Discover the best B2B prospecting tools and tactics to find Singapore real estate agents actively searching for new property listings. Get verified contact data fast.

Finn Mallery
Finn MalleryUpdated 11 min read

Founder @ Origami

Quick Answer: The fastest way to find Singapore real estate agents looking for new property listings is Origami — you describe, in plain English, the kind of agent you want (e.g. "agents in Singapore who recently moved to ERA and handle District 9 new condo launches"), and its AI searches the live web, enriches contacts, and gives you a verified list of names, emails, and phone numbers. No manual database filters, no multi-tool workflows.

Last Tuesday, a SaaS founder trying to sell a CRM to Singapore property agents stared at his screen — 4,000 contacts in Apollo, 60% had left their agency, and not a single mobile number for those who’d just joined PropNex to handle the upcoming Lentor launch. His team was spending 11 hours a week manually cross-referencing LinkedIn profiles, agency Facebook posts, and CEA public registers just to build one list. The real pain: the agents who move the most units are the ones traditional databases miss.
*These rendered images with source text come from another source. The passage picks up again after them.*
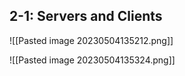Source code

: 
## 2-1: Servers and Clients

![[Pasted image 20230504135212.png]]


![[Pasted image 20230504135324.png]]
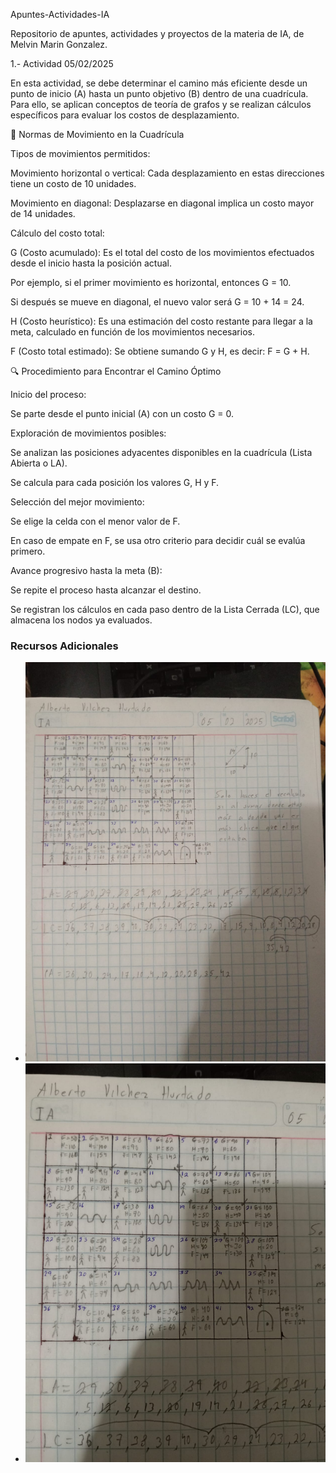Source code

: Apuntes-Actividades-IA

Repositorio de apuntes, actividades y proyectos de la materia de IA, de Melvin Marin Gonzalez.

1.- Actividad 05/02/2025

En esta actividad, se debe determinar el camino más eficiente desde un punto de inicio (A) hasta un punto objetivo (B) dentro de una cuadrícula. Para ello, se aplican conceptos de teoría de grafos y se realizan cálculos específicos para evaluar los costos de desplazamiento.

📌 Normas de Movimiento en la Cuadrícula

Tipos de movimientos permitidos:

Movimiento horizontal o vertical: Cada desplazamiento en estas direcciones tiene un costo de 10 unidades.

Movimiento en diagonal: Desplazarse en diagonal implica un costo mayor de 14 unidades.

Cálculo del costo total:

G (Costo acumulado): Es el total del costo de los movimientos efectuados desde el inicio hasta la posición actual.

Por ejemplo, si el primer movimiento es horizontal, entonces G = 10.

Si después se mueve en diagonal, el nuevo valor será G = 10 + 14 = 24.

H (Costo heurístico): Es una estimación del costo restante para llegar a la meta, calculado en función de los movimientos necesarios.

F (Costo total estimado): Se obtiene sumando G y H, es decir: F = G + H.

🔍 Procedimiento para Encontrar el Camino Óptimo

Inicio del proceso:

Se parte desde el punto inicial (A) con un costo G = 0.

Exploración de movimientos posibles:

Se analizan las posiciones adyacentes disponibles en la cuadrícula (Lista Abierta o LA).

Se calcula para cada posición los valores G, H y F.

Selección del mejor movimiento:

Se elige la celda con el menor valor de F.

En caso de empate en F, se usa otro criterio para decidir cuál se evalúa primero.

Avance progresivo hasta la meta (B):

Se repite el proceso hasta alcanzar el destino.

Se registran los cálculos en cada paso dentro de la Lista Cerrada (LC), que almacena los nodos ya evaluados.

### Recursos Adicionales

- ![Gráfico de la Actividad](act1.jpeg)
-  ![Gráfico de la Actividad](act1.1.jpeg)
Why traditional B2B databases miss Singapore real estate agents handling new launches

Singapore’s property market is hyper-local and relationship-driven. Agents advertise on PropertyGuru, 99.co, and social media — not on corporate “About Us” pages. Contact-centric databases like Apollo and ZoomInfo were built for enterprises with large LinkedIn footprints; they struggle to index self-employed agents, especially those who’ve just switched agencies or joined a new project team.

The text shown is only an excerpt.